Lower level language courses juggle multiple objectives related to language proficiency, intercultural competence, and broader academic skills. Additionally, most language courses are coordinated by a faculty member while the individual sections are taught by TAs and other instructors. Because of this unique situation, the CFT facilitates a learning community for faculty members who coordinate lower-level language courses. This group meets several times during the semester to discuss common challenges and to share successful approaches.
Our goal for this working group of language course coordinators is to develop community, resources, materials, and technologies that will support language learning on campus. Our topics change from session to session in response to the group’s needs; previous topics have included mentoring TAs, using Blackboard to manage multiple sections of a course, and writing letters of reference. Of particular interest to our members is hybrid language teaching, including an approach known as the flipped classroom.

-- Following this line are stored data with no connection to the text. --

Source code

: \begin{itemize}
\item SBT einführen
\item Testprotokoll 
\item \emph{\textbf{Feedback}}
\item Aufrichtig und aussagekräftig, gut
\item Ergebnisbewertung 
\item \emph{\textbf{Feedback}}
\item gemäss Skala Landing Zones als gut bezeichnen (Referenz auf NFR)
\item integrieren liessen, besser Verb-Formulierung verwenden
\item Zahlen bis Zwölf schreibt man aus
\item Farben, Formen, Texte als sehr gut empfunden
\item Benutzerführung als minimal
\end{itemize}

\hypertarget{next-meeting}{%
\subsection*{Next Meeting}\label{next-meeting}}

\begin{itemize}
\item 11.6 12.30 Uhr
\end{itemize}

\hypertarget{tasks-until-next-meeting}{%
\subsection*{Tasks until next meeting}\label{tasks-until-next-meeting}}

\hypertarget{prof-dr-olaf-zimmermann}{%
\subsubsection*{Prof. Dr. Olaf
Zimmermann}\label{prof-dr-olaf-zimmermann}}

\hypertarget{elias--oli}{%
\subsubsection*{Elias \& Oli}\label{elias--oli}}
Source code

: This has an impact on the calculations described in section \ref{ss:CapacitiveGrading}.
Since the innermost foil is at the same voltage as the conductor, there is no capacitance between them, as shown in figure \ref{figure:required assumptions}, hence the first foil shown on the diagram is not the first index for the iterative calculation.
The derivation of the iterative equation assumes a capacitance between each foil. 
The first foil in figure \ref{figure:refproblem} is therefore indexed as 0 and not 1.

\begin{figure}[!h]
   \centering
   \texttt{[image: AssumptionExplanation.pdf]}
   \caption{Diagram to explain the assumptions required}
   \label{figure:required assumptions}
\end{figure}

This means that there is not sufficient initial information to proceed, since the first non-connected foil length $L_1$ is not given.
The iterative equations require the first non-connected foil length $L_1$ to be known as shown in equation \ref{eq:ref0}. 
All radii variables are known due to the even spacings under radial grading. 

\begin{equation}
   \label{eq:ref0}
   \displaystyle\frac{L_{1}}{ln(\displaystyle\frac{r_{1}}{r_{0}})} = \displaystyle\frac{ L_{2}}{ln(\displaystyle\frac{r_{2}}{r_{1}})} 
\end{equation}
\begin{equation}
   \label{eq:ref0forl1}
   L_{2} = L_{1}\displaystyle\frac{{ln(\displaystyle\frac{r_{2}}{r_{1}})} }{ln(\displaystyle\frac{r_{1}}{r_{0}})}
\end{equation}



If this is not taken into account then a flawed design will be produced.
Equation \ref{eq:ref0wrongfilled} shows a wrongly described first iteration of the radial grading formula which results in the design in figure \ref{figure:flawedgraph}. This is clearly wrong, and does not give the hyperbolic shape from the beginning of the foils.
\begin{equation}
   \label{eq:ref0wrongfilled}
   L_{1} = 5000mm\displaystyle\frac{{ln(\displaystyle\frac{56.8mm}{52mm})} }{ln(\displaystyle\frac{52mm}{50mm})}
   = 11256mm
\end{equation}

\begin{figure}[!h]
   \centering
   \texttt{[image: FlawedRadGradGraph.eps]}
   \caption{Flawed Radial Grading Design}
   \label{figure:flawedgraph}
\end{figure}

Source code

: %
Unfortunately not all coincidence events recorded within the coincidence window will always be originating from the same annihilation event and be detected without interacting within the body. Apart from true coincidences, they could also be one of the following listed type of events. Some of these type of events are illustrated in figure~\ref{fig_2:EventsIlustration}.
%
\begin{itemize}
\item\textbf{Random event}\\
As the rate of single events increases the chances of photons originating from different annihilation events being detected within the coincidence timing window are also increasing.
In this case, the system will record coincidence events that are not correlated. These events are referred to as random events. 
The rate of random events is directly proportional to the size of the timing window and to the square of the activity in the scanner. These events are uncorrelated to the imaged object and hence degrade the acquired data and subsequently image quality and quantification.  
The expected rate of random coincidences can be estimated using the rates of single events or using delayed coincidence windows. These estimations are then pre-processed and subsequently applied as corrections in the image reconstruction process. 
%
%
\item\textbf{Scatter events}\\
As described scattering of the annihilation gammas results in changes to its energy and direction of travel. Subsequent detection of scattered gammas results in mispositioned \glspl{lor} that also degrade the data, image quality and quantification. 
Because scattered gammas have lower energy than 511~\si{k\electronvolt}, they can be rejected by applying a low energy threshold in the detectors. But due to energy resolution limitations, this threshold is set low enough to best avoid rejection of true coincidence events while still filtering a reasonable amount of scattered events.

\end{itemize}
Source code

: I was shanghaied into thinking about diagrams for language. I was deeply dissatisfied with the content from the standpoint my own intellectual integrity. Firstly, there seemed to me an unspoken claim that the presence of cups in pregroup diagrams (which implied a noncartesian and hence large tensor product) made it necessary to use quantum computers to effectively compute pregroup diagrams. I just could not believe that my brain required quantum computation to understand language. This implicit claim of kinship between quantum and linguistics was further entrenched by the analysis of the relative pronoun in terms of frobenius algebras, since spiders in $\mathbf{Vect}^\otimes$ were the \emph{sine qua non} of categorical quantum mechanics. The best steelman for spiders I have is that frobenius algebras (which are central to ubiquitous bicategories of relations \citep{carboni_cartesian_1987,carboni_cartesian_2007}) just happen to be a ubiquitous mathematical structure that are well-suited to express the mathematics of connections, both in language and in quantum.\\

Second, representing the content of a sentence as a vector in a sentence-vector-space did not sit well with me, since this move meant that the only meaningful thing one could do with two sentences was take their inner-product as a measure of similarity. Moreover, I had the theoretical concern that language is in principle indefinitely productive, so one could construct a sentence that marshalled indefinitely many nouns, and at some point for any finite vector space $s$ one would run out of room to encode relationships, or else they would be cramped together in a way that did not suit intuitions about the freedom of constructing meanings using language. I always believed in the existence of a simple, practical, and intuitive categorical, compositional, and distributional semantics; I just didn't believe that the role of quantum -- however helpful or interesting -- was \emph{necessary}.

Please contact CFT Assistant Director Stacey Johnson if you are interested in participating.
Podcasts have been around since the early 2000s, but the medium has experienced remarkable growth in recent years, thanks to increasing smart phone adoption and to very popular podcasts like Serial and Radiolab. Educational uses of podcasts are growing, as well. For some time, college and university instructors have produced podcasts for use in their courses. With the ready availability of podcast creation tools, however, instructors are now asking their students to produce podcasts, connecting students with authentic audiences for their academic work. See “Can New Media Save the Book?” by Vanderbilt’s Laura Stark (Medicine, Health, & Society) for one example.
Although technology use should always be driven by pedagogical priorities, sometimes instructors learn about particular technologies and want to explore ways those technologies might fit their teaching needs. This year the CFT is hosting a learning community for faculty, staff, and graduate students interested in teaching with podcasts, particularly those who see potential in student-produced podcasts. The learning community will meet several times during the year to explore examples, tools, and teaching practices. Please contact CFT Director Derek Bruff if you are interested in participating.
(Not coincidentally, the CFT launched a new podcast in August 2016. Leading Lines is a podcast on educational technology in higher education, produced in collaboration with the Vanderbilt Institute for Digital Learning, the Office of Scholarly Communications at the Vanderbilt University Library, and the Office of the Associate Provost for Digital Learning. CFT staff will share their experiences producing Leading Lines with the podcasting learning community.)